SPH Flow

To prepare a nanoFluidX model, a SPH Flow solution (Smoothed Particle Hydrodynamics) must be defined in SimLab and dedicated to nanoFluidX.

There are three solution types available, Drivetrain Oiling, Vehicle Wading, and Water Management. The Create Solution settings are also detailed.

In SimLab, go to Solutions > SPH Flow.

Drivetrain Oiling

Figure 1.

In this solution, physics can be solved based on single-phase or multiphase flow.

Vehicle Wading

This solution is designed for simulation vehicle wading through deep water. Two approaches are available for simulation type, Moving Vehicle/Static Road and Static Vehicle/Moving Road. These simulations are characterized by complex geometry interacting with a free surface fluid. Vehicle wading simulations in nanoFluidX are always single-phase simulations.

Figure 2.
Moving Vehicle [Moving Vehicle, Static Road]
This approach mimics a real-world condition. A water channel is defined, and the vehicle drives through it. This approach is more realistic and captures the dynamic fluid behavior during water entry and exit. It is recommended for comparing physical tests. However, it is the more computationally expensive approach.
Moving Vehicle [Moving Vehicle, Static Road]
This approach is simpler and uses a configuration like a wind tunnel. The vehicle remains static, but the road and wheels are assigned boundary conditions that mimic the correct vehicle speed. Water approaches the vehicle from an inlet at the front of the channel. This approach is less computationally expensive than the moving vehicle simulation, but it is not possible to capture the fluid behavior during water entry and exit.

Water Management

This solution is used to simulate a variety of use cases with a focus on directing water flow, water reach, etc. Supports Shower generation along with efficient 1-click particle generation.

Figure 3.

Select Bodies

Select the bodies to be included in the simulation. Only the bodies selected will be used for the simulation, even though there are more bodies in the SimLab database. Currently CAD bodies are not supported in the solution, only tessellated/meshed FEM bodies are permitted.


Interaction Scheme
In Solver Settings you can choose whether to use Riemann or Weighted interaction schemes (interactionscheme). Weighted is the default choice and is capable of handling violent and chaotic multiphase flows. Riemann results in smoother pressure gradients and less breakup of sprays and jets but will experience local instabilities with more violent flows.
When using Weighted interaction, Transport Velocity and Free Surface should be set in simulation parameters. Riemann interaction offers some advanced controls, but these should not require adjustment.

Figure 4.
Surface Tension
Choose if surface tension is active (surften_model) and which model to use.
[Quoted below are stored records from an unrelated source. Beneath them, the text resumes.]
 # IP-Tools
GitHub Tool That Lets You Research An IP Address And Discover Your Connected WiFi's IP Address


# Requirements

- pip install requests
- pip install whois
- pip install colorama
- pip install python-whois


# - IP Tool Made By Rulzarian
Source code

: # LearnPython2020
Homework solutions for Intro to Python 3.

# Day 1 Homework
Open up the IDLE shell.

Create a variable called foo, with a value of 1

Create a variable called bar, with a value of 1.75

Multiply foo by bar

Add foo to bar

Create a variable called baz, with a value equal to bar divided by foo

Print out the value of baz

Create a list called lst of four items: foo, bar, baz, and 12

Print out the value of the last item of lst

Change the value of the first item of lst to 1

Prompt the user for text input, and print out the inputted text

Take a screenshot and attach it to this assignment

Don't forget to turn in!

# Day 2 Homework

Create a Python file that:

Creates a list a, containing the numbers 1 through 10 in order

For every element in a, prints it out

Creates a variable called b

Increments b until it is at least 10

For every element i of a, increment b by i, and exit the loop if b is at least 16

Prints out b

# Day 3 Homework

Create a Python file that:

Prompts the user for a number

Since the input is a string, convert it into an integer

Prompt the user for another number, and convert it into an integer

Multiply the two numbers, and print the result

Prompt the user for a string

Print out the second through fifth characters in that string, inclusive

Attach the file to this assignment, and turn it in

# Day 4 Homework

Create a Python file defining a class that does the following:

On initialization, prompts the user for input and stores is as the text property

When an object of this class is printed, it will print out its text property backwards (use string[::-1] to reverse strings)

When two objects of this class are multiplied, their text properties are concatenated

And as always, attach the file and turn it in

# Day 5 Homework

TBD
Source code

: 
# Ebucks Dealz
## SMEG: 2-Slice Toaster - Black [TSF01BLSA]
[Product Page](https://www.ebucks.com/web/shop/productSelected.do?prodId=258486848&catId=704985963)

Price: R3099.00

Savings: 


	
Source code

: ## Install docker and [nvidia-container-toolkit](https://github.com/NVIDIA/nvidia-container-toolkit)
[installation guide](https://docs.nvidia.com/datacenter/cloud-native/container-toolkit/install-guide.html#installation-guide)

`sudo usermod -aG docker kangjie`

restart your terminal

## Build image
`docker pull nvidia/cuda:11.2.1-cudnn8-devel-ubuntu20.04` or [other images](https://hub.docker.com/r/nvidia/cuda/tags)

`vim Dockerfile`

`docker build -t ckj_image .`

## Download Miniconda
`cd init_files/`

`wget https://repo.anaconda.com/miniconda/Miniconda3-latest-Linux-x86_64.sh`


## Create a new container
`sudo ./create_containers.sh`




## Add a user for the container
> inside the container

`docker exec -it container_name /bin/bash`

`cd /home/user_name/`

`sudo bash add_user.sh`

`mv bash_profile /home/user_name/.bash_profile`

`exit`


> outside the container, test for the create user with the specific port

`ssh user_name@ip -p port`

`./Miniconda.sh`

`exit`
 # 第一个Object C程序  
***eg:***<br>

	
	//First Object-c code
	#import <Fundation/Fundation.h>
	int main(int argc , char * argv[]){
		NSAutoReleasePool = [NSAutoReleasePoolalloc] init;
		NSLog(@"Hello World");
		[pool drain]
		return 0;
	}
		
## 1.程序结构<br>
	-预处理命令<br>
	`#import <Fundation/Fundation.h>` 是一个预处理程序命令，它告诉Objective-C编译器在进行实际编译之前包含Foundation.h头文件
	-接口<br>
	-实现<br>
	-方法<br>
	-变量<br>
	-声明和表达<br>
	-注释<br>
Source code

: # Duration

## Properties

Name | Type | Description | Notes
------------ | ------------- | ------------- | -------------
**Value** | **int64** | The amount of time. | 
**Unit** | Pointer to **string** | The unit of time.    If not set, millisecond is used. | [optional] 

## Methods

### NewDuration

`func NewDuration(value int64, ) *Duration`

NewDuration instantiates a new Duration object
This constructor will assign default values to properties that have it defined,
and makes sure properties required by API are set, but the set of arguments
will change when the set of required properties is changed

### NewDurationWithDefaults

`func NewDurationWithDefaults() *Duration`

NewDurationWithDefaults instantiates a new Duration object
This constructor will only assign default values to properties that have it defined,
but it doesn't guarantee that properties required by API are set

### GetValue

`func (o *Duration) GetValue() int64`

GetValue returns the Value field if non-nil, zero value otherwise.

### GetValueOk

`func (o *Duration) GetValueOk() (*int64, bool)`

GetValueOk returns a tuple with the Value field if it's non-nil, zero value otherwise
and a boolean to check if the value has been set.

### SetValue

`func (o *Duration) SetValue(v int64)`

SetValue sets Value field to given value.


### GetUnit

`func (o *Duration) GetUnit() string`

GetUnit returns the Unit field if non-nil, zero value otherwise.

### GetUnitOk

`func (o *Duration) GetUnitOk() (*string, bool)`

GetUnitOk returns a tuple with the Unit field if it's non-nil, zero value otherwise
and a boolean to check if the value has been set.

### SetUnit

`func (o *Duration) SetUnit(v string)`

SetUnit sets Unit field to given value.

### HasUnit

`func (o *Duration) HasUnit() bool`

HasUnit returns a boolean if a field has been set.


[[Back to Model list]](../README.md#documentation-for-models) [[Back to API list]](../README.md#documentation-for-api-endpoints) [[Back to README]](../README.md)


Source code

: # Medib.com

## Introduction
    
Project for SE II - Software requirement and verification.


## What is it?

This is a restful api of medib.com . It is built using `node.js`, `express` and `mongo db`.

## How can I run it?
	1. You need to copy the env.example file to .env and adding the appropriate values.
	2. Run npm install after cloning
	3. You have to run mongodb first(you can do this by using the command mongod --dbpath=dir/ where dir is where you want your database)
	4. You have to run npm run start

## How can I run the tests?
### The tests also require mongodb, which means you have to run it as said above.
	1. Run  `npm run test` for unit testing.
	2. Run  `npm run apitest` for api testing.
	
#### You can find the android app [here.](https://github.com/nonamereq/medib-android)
By default, surface tension is disabled, since it adds computational cost.
When creating a multiphase simulation, ADAMI should be chosen. This uses a physical value of surface tension coefficient (surf_ten) which can be calculated.
For single-phase simulations, SINGLE_PHASE or TARTAKOVSKY should be chosen. The Tartakovsky model has the advantage in that a physical value of surface tension coefficient (surf_ten) can be calculated and used.

Figure 5.
Note: Surface Tension requires reference curvature (ref_curv) to be set in Domain parameters, along with surface tension coefficient (surf_ten) in Material (phase) parameters.
Specifies whether the Akinci wall adhesion model (adhesion_model) is active. This is used in conjunction with surface tension to define how the fluid interacts with the wall and the contact angle of a fluid droplet on the wall.

Figure 6.
Important: Adhesion Coefficient (adhesionCoeff) must also be set in Material (phase) parameters when using the adhesion model.
Heat Transfer
Activates energy_transport so that the energy equation is solved by nanoFluidX for conduction and convection heat transfer.
Important: When Heat Transfer is used, initial temperature (temp_0), evolve temperature flag (evolve_temp), specific heat capacity of the material (heat_cap) and heat conduction coefficient of the material (heat_cond) should be set in Material (phase) parameters. Heat Transfer and Flux output should also be requested in Results Request.


dx sets the particle spacing to be used for the simulation. For guidance on selecting dx, see Particle Resolution - how to decide dx.

Start time (t_begin) is 0 by default. This only needs to be adjusted when running a restart simulation.

End time (t_end) defines the finishing time of the simulation.

Figure 7.
Important: For Vehicle wading, currently there is no check to ensure that the vehicle will reach the end of the channel when using the Moving Vehicle approach. Please ensure that the time is sufficient for the channel and vehicle speed.